*Exercise objective*: Within the listing below, please copy exactly the lines between the line holding "specifying configuration file" and the line holding "for log level", inclusive.

*Exercise input*:

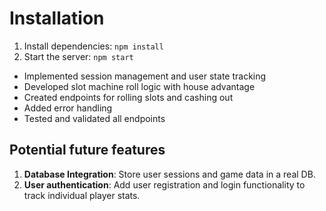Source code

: # Installation

1. Install dependencies: `npm install`
2. Start the server: `npm start`

- Implemented session management and user state tracking
- Developed slot machine roll logic with house advantage
- Created endpoints for rolling slots and cashing out
- Added error handling
- Tested and validated all endpoints

## Potential future features

1. **Database Integration**: Store user sessions and game data in a real DB.
2. **User authentication**: Add user registration and login functionality to track individual player stats.
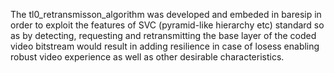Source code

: The tl0_retransmisson_algorithm was developed and embeded in baresip 
in order to exploit the features of SVC (pyramid-like hierarchy etc) standard 
so as by detecting, requesting and retransmitting the base layer of the coded video bitstream 
would result in adding resilience in case of losess enabling robust video experience as well as other desirable characteristics. 

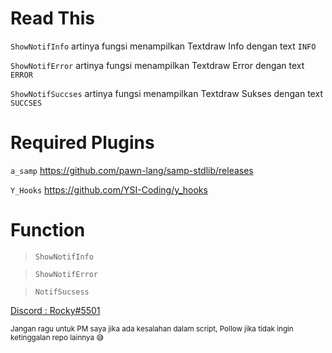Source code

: # Read This
`ShowNotifInfo` artinya fungsi menampilkan Textdraw Info dengan text `INFO`

`ShowNotifError` artinya fungsi menampilkan Textdraw Error dengan text `ERROR`

`ShowNotifSuccses` artinya fungsi menampilkan Textdraw Sukses dengan text `SUCCSES`

# Required Plugins
`a_samp` https://github.com/pawn-lang/samp-stdlib/releases

`Y_Hooks` https://github.com/YSI-Coding/y_hooks

# Function
> `ShowNotifInfo`

> `ShowNotifError`

> `NotifSucsess`

[Discord : Rocky#5501]()

<sub>
Jangan ragu untuk PM saya jika ada kesalahan dalam script,
</sub>

<sub>
Pollow jika tidak ingin ketinggalan repo lainnya 😅
</sub>
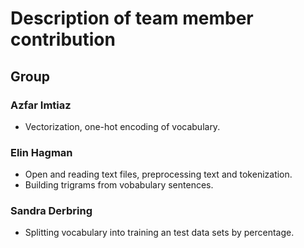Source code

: # Description of team member contribution

## Group

### Azfar Imtiaz
* Vectorization, one-hot encoding of vocabulary.

### Elin Hagman

* Open and reading text files, preprocessing text and tokenization.
* Building trigrams from vobabulary sentences.

### Sandra Derbring

* Splitting vocabulary into training an test data sets by percentage.
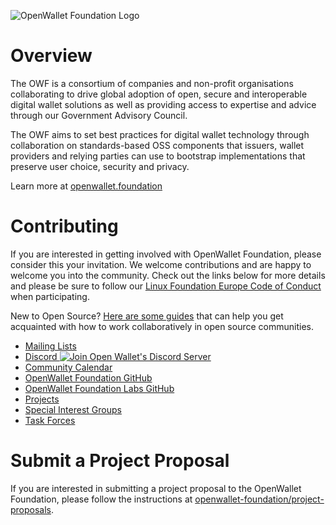 ![OpenWallet Foundation Logo](https://openwallet.foundation/wp-content/uploads/sites/11/2023/02/OpenWallet_Logo_Color-with-descriptor.svg)

# Overview

The OWF is a consortium of companies and non-profit organisations collaborating
to drive global adoption of open, secure and interoperable digital wallet
solutions as well as providing access to expertise and advice through our
Government Advisory Council.

The OWF aims to set best practices for digital wallet technology through
collaboration on standards-based OSS components that issuers, wallet providers
and relying parties can use to bootstrap implementations that preserve user
choice, security and privacy.

Learn more at [openwallet.foundation](https://openwallet.foundation/)

# Contributing

If you are interested in getting involved with OpenWallet Foundation, please
consider this your invitation. We welcome contributions and are happy to
welcome you into the community. Check out the links below for more details and
please be sure to follow our
[Linux Foundation Europe Code of Conduct](http://lfeurope.be/policies) when
participating.

New to Open Source?
[Here are some guides](https://www.linuxfoundation.org/resources/open-source-guides/participating-in-open-source-communities/)
that can help you get acquainted with how to work collaboratively in open
source communities.

* [Mailing Lists](https://lists.openwallet.foundation/)
* [Discord ![Join Open Wallet's Discord Server](https://discordapp.com/api/guilds/1022962884864643214/widget.png)](https://discord.gg/openwalletfoundation)
* [Community Calendar](https://calendar.google.com/calendar/u/0?cid=Y181MjdhMWRiNjIxZmU3MDczMzg0MjFhOWM0YzdlZjJmNjE2MGI5NzM4MzhjZmRiYjUwZjBkYjMyYWQwZmQyMGViQGdyb3VwLmNhbGVuZGFyLmdvb2dsZS5jb20)
* [OpenWallet Foundation GitHub](https://github.com/openwallet-foundation)
* [OpenWallet Foundation Labs GitHub](https://github.com/openwallet-foundation-labs)
* [Projects](https://tac.openwallet.foundation/projects/)
* [Special Interest Groups](https://tac.openwallet.foundation/SIGs/)
* [Task Forces](https://tac.openwallet.foundation/task-forces/)

# Submit a Project Proposal

If you are interested in submitting a project proposal to the OpenWallet
Foundation, please follow the instructions at [openwallet-foundation/project-proposals](https://github.com/openwallet-foundation/project-proposals).
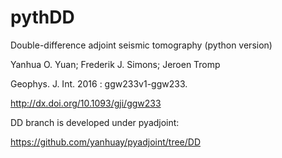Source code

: # pythDD
Double-difference adjoint seismic tomography (python version)

Yanhua O. Yuan; Frederik J. Simons; Jeroen Tromp

Geophys. J. Int. 2016 : ggw233v1-ggw233.

http://dx.doi.org/10.1093/gji/ggw233

DD branch is developed under pyadjoint:

https://github.com/yanhuay/pyadjoint/tree/DD
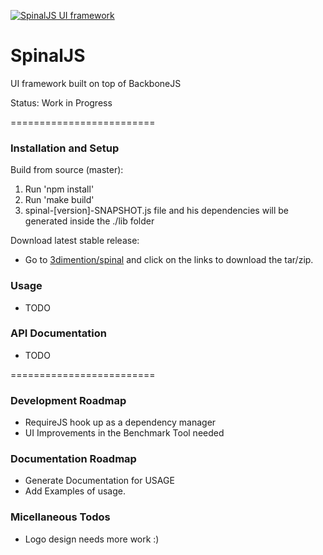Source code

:  [![SpinalJS UI framework](http://3dimention.github.io/spinal/images/logo.png)](http://3dimention.github.io/spinal)

# SpinalJS

UI framework built on top of BackboneJS

Status: Work in Progress

=========================

### Installation and Setup

Build from source (master):

1. Run 'npm install'
2. Run 'make build'
3. spinal-[version]-SNAPSHOT.js file and his dependencies will be generated inside the ./lib folder

Download latest stable release:

* Go to [3dimention/spinal](http://3dimention.github.io/spinal) and click on the links to download the tar/zip.

### Usage

* TODO

### API Documentation

* TODO

=========================

### Development Roadmap

* RequireJS hook up as a dependency manager
* UI Improvements in the Benchmark Tool needed

### Documentation Roadmap

* Generate Documentation for USAGE
* Add Examples of usage.

### Micellaneous Todos

* Logo design needs more work :)
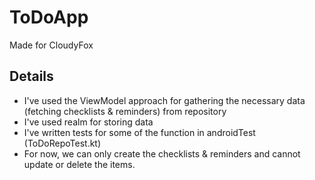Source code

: # ToDoApp
Made for CloudyFox

## Details
- I've used the ViewModel approach for gathering the necessary data (fetching checklists & reminders) from repository
- I've used realm for storing data
- I've written tests for some of the function in androidTest (ToDoRepoTest.kt)
- For now, we can only create the checklists & reminders and cannot update or delete the items.
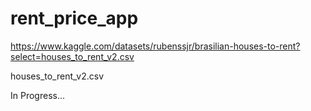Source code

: # rent_price_app

https://www.kaggle.com/datasets/rubenssjr/brasilian-houses-to-rent?select=houses_to_rent_v2.csv

houses_to_rent_v2.csv

In Progress...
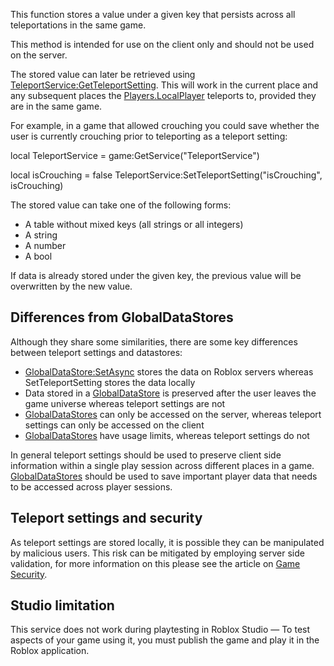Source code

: This function stores a value under a given key that persists across all teleportations in the same game.

This method is intended for use on the client only and should not be used on the server.

The stored value can later be retrieved using [TeleportService:GetTeleportSetting](https://developer.roblox.com/en-us/api-reference/function/TeleportService/GetTeleportSetting). This will work in the current place and any subsequent places the [Players.LocalPlayer](https://developer.roblox.com/en-us/api-reference/property/Players/LocalPlayer) teleports to, provided they are in the same game.

For example, in a game that allowed crouching you could save whether the user is currently crouching prior to teleporting as a teleport setting:

local TeleportService = game:GetService("TeleportService")

local isCrouching = false
TeleportService:SetTeleportSetting("isCrouching", isCrouching)

The stored value can take one of the following forms:

*   A table without mixed keys (all strings or all integers)
*   A string
*   A number
*   A bool

If data is already stored under the given key, the previous value will be overwritten by the new value.

Differences from GlobalDataStores
---------------------------------

Although they share some similarities, there are some key differences between teleport settings and datastores:

*   [GlobalDataStore:SetAsync](https://developer.roblox.com/en-us/api-reference/function/GlobalDataStore/SetAsync) stores the data on Roblox servers whereas SetTeleportSetting stores the data locally
*   Data stored in a [GlobalDataStore](https://developer.roblox.com/en-us/api-reference/class/GlobalDataStore) is preserved after the user leaves the game universe whereas teleport settings are not
*   [GlobalDataStores](https://developer.roblox.com/en-us/api-reference/class/GlobalDataStore) can only be accessed on the server, whereas teleport settings can only be accessed on the client
*   [GlobalDataStores](https://developer.roblox.com/en-us/api-reference/class/GlobalDataStore) have usage limits, whereas teleport settings do not

In general teleport settings should be used to preserve client side information within a single play session across different places in a game. [GlobalDataStores](https://developer.roblox.com/en-us/api-reference/class/GlobalDataStore) should be used to save important player data that needs to be accessed across player sessions.

Teleport settings and security
------------------------------

As teleport settings are stored locally, it is possible they can be manipulated by malicious users. This risk can be mitigated by employing server side validation, for more information on this please see the article on [Game Security](https://developer.roblox.com/en-us/articles/game-security).

Studio limitation
-----------------

This service does not work during playtesting in Roblox Studio — To test aspects of your game using it, you must publish the game and play it in the Roblox application.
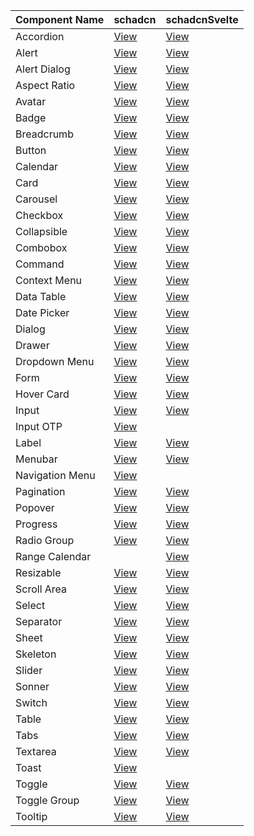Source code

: | Component Name | schadcn | schadcnSvelte |
| --- | --- | --- |
| Accordion | [View](/docs/components/accordion) | [View](/docs/components/accordion) |
| Alert | [View](/docs/components/alert) | [View](/docs/components/alert) |
| Alert Dialog | [View](/docs/components/alert-dialog) | [View](/docs/components/alert-dialog) |
| Aspect Ratio | [View](/docs/components/aspect-ratio) | [View](/docs/components/aspect-ratio) |
| Avatar | [View](/docs/components/avatar) | [View](/docs/components/avatar) |
| Badge | [View](/docs/components/badge) | [View](/docs/components/badge) |
| Breadcrumb | [View](/docs/components/breadcrumb) | [View](/docs/components/breadcrumb) |
| Button | [View](/docs/components/button) | [View](/docs/components/button) |
| Calendar | [View](/docs/components/calendar) | [View](/docs/components/calendar) |
| Card | [View](/docs/components/card) | [View](/docs/components/card) |
| Carousel | [View](/docs/components/carousel) | [View](/docs/components/carousel) |
| Checkbox | [View](/docs/components/checkbox) | [View](/docs/components/checkbox) |
| Collapsible | [View](/docs/components/collapsible) | [View](/docs/components/collapsible) |
| Combobox | [View](/docs/components/combobox) | [View](/docs/components/combobox) |
| Command | [View](/docs/components/command) | [View](/docs/components/command) |
| Context Menu | [View](/docs/components/context-menu) | [View](/docs/components/context-menu) |
| Data Table | [View](/docs/components/data-table) | [View](/docs/components/data-table) |
| Date Picker | [View](/docs/components/date-picker) | [View](/docs/components/date-picker) |
| Dialog | [View](/docs/components/dialog) | [View](/docs/components/dialog) |
| Drawer | [View](/docs/components/drawer) | [View](/docs/components/drawer) |
| Dropdown Menu | [View](/docs/components/dropdown-menu) | [View](/docs/components/dropdown-menu) |
| Form | [View](/docs/components/form) | [View](/docs/components/form) |
| Hover Card | [View](/docs/components/hover-card) | [View](/docs/components/hover-card) |
| Input | [View](/docs/components/input) | [View](/docs/components/input) |
| Input OTP | [View](/docs/components/input-otp) |  |
| Label | [View](/docs/components/label) | [View](/docs/components/label) |
| Menubar | [View](/docs/components/menubar) | [View](/docs/components/menubar) |
| Navigation Menu | [View](/docs/components/navigation-menu) |  |
| Pagination | [View](/docs/components/pagination) | [View](/docs/components/pagination) |
| Popover | [View](/docs/components/popover) | [View](/docs/components/popover) |
| Progress | [View](/docs/components/progress) | [View](/docs/components/progress) |
| Radio Group | [View](/docs/components/radio-group) | [View](/docs/components/radio-group) |
| Range Calendar |  | [View](/docs/components/range-calendar) |
| Resizable | [View](/docs/components/resizable) | [View](/docs/components/resizable) |
| Scroll Area | [View](/docs/components/scroll-area) | [View](/docs/components/scroll-area) |
| Select | [View](/docs/components/select) | [View](/docs/components/select) |
| Separator | [View](/docs/components/separator) | [View](/docs/components/separator) |
| Sheet | [View](/docs/components/sheet) | [View](/docs/components/sheet) |
| Skeleton | [View](/docs/components/skeleton) | [View](/docs/components/skeleton) |
| Slider | [View](/docs/components/slider) | [View](/docs/components/slider) |
| Sonner | [View](/docs/components/sonner) | [View](/docs/components/sonner) |
| Switch | [View](/docs/components/switch) | [View](/docs/components/switch) |
| Table | [View](/docs/components/table) | [View](/docs/components/table) |
| Tabs | [View](/docs/components/tabs) | [View](/docs/components/tabs) |
| Textarea | [View](/docs/components/textarea) | [View](/docs/components/textarea) |
| Toast | [View](/docs/components/toast) |  |
| Toggle | [View](/docs/components/toggle) | [View](/docs/components/toggle) |
| Toggle Group | [View](/docs/components/toggle-group) | [View](/docs/components/toggle-group) |
| Tooltip | [View](/docs/components/tooltip) | [View](/docs/components/tooltip) |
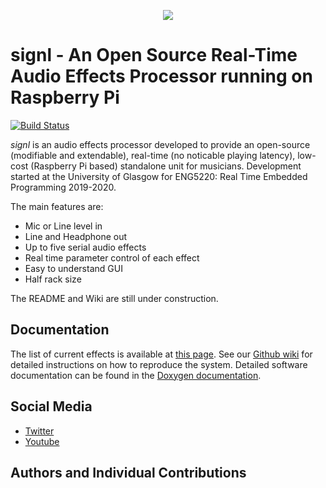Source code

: <p align="center">
  <img src="https://raw.githubusercontent.com/afms135/signl/master/Media/logo_transparent.png">
</p>

# signl - An Open Source Real-Time Audio Effects Processor running on Raspberry Pi

[![Build Status](https://travis-ci.org/afms135/signl.svg?branch=master)](https://travis-ci.org/afms135/signl)

*signl* is an audio effects processor developed to provide an open-source (modifiable and extendable), real-time (no noticable playing latency), low-cost (Raspberry Pi based) standalone unit for musicians. Development started at the University of Glasgow for ENG5220: Real Time Embedded Programming 2019-2020.

The main features are:

* Mic or Line level in
* Line and Headphone out
* Up to five serial audio effects
* Real time parameter control of each effect
* Easy to understand GUI
* Half rack size

The README and Wiki are still under construction.

## Documentation

The list of current effects is available at [this page](https://github.com/afms135/signl/wiki/List-of-Current-Effects). See our [Github wiki](https://github.com/afms135/signl/wiki) for detailed instructions on how to reproduce the system. Detailed software documentation can be found in the [Doxygen documentation]().

## Social Media

- [Twitter](https://twitter.com/signlHW)
- [Youtube](https://www.youtube.com/channel/UChTp4nFLsnpuzNy29fdVIeA)

## Authors and Individual Contributions
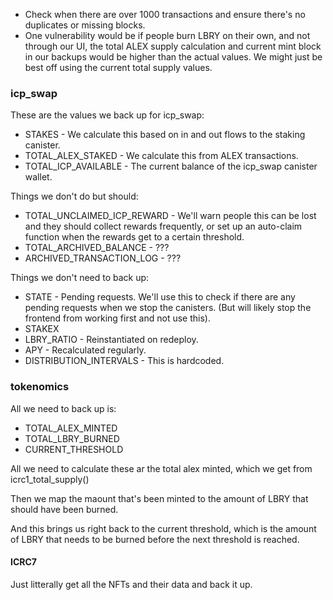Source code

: - Check when there are over 1000 transactions and ensure there's no duplicates or missing blocks.
- One vulnerability would be if people burn LBRY on their own, and not through our UI, the total ALEX supply calculation and current mint block in our backups would be higher than the actual values. We might just be best off using the current total supply values.


### icp_swap

These are the values we back up for icp_swap:
- STAKES - We calculate this based on in and out flows to the staking canister.
- TOTAL_ALEX_STAKED - We calculate this from ALEX transactions.
- TOTAL_ICP_AVAILABLE - The current balance of the icp_swap canister wallet.

Things we don't do but should:
- TOTAL_UNCLAIMED_ICP_REWARD - We'll warn people this can be lost and they should collect rewards frequently, or set up an auto-claim function when the rewards get to a certain threshold.
- TOTAL_ARCHIVED_BALANCE - ???
- ARCHIVED_TRANSACTION_LOG - ???

Things we don't need to back up:
- STATE - Pending requests. We'll use this to check if there are any pending requests when we stop the canisters. (But will likely stop the frontend from working first and not use this).
- STAKEX
- LBRY_RATIO - Reinstantiated on redeploy.
- APY - Recalculated regularly.
- DISTRIBUTION_INTERVALS - This is hardcoded.

### tokenomics

All we need to back up is: 
- TOTAL_ALEX_MINTED
- TOTAL_LBRY_BURNED
- CURRENT_THRESHOLD

All we need to calculate these ar the total alex minted, which we get from icrc1_total_supply()

Then we map the maount that's been minted to the amount of LBRY that should have been burned.

And this brings us right back to the current threshold, which is the amount of LBRY that needs to be burned before the next threshold is reached.


#### ICRC7

Just litterally get all the NFTs and their data and back it up.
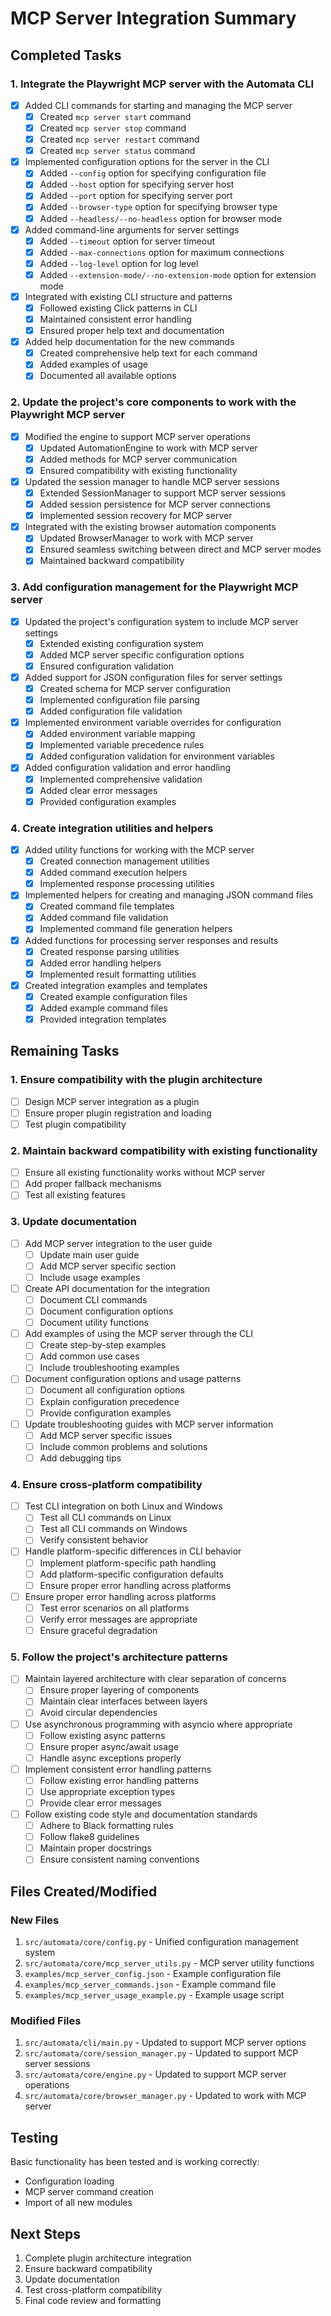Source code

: # MCP Server Integration Summary

## Completed Tasks

### 1. Integrate the Playwright MCP server with the Automata CLI
- [x] Added CLI commands for starting and managing the MCP server
  - [x] Created `mcp server start` command
  - [x] Created `mcp server stop` command
  - [x] Created `mcp server restart` command
  - [x] Created `mcp server status` command
- [x] Implemented configuration options for the server in the CLI
  - [x] Added `--config` option for specifying configuration file
  - [x] Added `--host` option for specifying server host
  - [x] Added `--port` option for specifying server port
  - [x] Added `--browser-type` option for specifying browser type
  - [x] Added `--headless/--no-headless` option for browser mode
- [x] Added command-line arguments for server settings
  - [x] Added `--timeout` option for server timeout
  - [x] Added `--max-connections` option for maximum connections
  - [x] Added `--log-level` option for log level
  - [x] Added `--extension-mode/--no-extension-mode` option for extension mode
- [x] Integrated with existing CLI structure and patterns
  - [x] Followed existing Click patterns in CLI
  - [x] Maintained consistent error handling
  - [x] Ensured proper help text and documentation
- [x] Added help documentation for the new commands
  - [x] Created comprehensive help text for each command
  - [x] Added examples of usage
  - [x] Documented all available options

### 2. Update the project's core components to work with the Playwright MCP server
- [x] Modified the engine to support MCP server operations
  - [x] Updated AutomationEngine to work with MCP server
  - [x] Added methods for MCP server communication
  - [x] Ensured compatibility with existing functionality
- [x] Updated the session manager to handle MCP server sessions
  - [x] Extended SessionManager to support MCP server sessions
  - [x] Added session persistence for MCP server connections
  - [x] Implemented session recovery for MCP server
- [x] Integrated with the existing browser automation components
  - [x] Updated BrowserManager to work with MCP server
  - [x] Ensured seamless switching between direct and MCP server modes
  - [x] Maintained backward compatibility

### 3. Add configuration management for the Playwright MCP server
- [x] Updated the project's configuration system to include MCP server settings
  - [x] Extended existing configuration system
  - [x] Added MCP server specific configuration options
  - [x] Ensured configuration validation
- [x] Added support for JSON configuration files for server settings
  - [x] Created schema for MCP server configuration
  - [x] Implemented configuration file parsing
  - [x] Added configuration file validation
- [x] Implemented environment variable overrides for configuration
  - [x] Added environment variable mapping
  - [x] Implemented variable precedence rules
  - [x] Added configuration validation for environment variables
- [x] Added configuration validation and error handling
  - [x] Implemented comprehensive validation
  - [x] Added clear error messages
  - [x] Provided configuration examples

### 4. Create integration utilities and helpers
- [x] Added utility functions for working with the MCP server
  - [x] Created connection management utilities
  - [x] Added command execution helpers
  - [x] Implemented response processing utilities
- [x] Implemented helpers for creating and managing JSON command files
  - [x] Created command file templates
  - [x] Added command file validation
  - [x] Implemented command file generation helpers
- [x] Added functions for processing server responses and results
  - [x] Created response parsing utilities
  - [x] Added error handling helpers
  - [x] Implemented result formatting utilities
- [x] Created integration examples and templates
  - [x] Created example configuration files
  - [x] Added example command files
  - [x] Provided integration templates

## Remaining Tasks

### 1. Ensure compatibility with the plugin architecture
- [ ] Design MCP server integration as a plugin
- [ ] Ensure proper plugin registration and loading
- [ ] Test plugin compatibility

### 2. Maintain backward compatibility with existing functionality
- [ ] Ensure all existing functionality works without MCP server
- [ ] Add proper fallback mechanisms
- [ ] Test all existing features

### 3. Update documentation
- [ ] Add MCP server integration to the user guide
  - [ ] Update main user guide
  - [ ] Add MCP server specific section
  - [ ] Include usage examples
- [ ] Create API documentation for the integration
  - [ ] Document CLI commands
  - [ ] Document configuration options
  - [ ] Document utility functions
- [ ] Add examples of using the MCP server through the CLI
  - [ ] Create step-by-step examples
  - [ ] Add common use cases
  - [ ] Include troubleshooting examples
- [ ] Document configuration options and usage patterns
  - [ ] Document all configuration options
  - [ ] Explain configuration precedence
  - [ ] Provide configuration examples
- [ ] Update troubleshooting guides with MCP server information
  - [ ] Add MCP server specific issues
  - [ ] Include common problems and solutions
  - [ ] Add debugging tips

### 4. Ensure cross-platform compatibility
- [ ] Test CLI integration on both Linux and Windows
  - [ ] Test all CLI commands on Linux
  - [ ] Test all CLI commands on Windows
  - [ ] Verify consistent behavior
- [ ] Handle platform-specific differences in CLI behavior
  - [ ] Implement platform-specific path handling
  - [ ] Add platform-specific configuration defaults
  - [ ] Ensure proper error handling across platforms
- [ ] Ensure proper error handling across platforms
  - [ ] Test error scenarios on all platforms
  - [ ] Verify error messages are appropriate
  - [ ] Ensure graceful degradation

### 5. Follow the project's architecture patterns
- [ ] Maintain layered architecture with clear separation of concerns
  - [ ] Ensure proper layering of components
  - [ ] Maintain clear interfaces between layers
  - [ ] Avoid circular dependencies
- [ ] Use asynchronous programming with asyncio where appropriate
  - [ ] Follow existing async patterns
  - [ ] Ensure proper async/await usage
  - [ ] Handle async exceptions properly
- [ ] Implement consistent error handling patterns
  - [ ] Follow existing error handling patterns
  - [ ] Use appropriate exception types
  - [ ] Provide clear error messages
- [ ] Follow existing code style and documentation standards
  - [ ] Adhere to Black formatting rules
  - [ ] Follow flake8 guidelines
  - [ ] Maintain proper docstrings
  - [ ] Ensure consistent naming conventions

## Files Created/Modified

### New Files
1. `src/automata/core/config.py` - Unified configuration management system
2. `src/automata/core/mcp_server_utils.py` - MCP server utility functions
3. `examples/mcp_server_config.json` - Example configuration file
4. `examples/mcp_server_commands.json` - Example command file
5. `examples/mcp_server_usage_example.py` - Example usage script

### Modified Files
1. `src/automata/cli/main.py` - Updated to support MCP server options
2. `src/automata/core/session_manager.py` - Updated to support MCP server sessions
3. `src/automata/core/engine.py` - Updated to support MCP server operations
4. `src/automata/core/browser_manager.py` - Updated to work with MCP server

## Testing

Basic functionality has been tested and is working correctly:
- Configuration loading
- MCP server command creation
- Import of all new modules

## Next Steps

1. Complete plugin architecture integration
2. Ensure backward compatibility
3. Update documentation
4. Test cross-platform compatibility
5. Final code review and formatting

*Task answer*:
  - [x] Added `--config` option for specifying configuration file
  - [x] Added `--host` option for specifying server host
  - [x] Added `--port` option for specifying server port
  - [x] Added `--browser-type` option for specifying browser type
  - [x] Added `--headless/--no-headless` option for browser mode
- [x] Added command-line arguments for server settings
  - [x] Added `--timeout` option for server timeout
  - [x] Added `--max-connections` option for maximum connections
  - [x] Added `--log-level` option for log level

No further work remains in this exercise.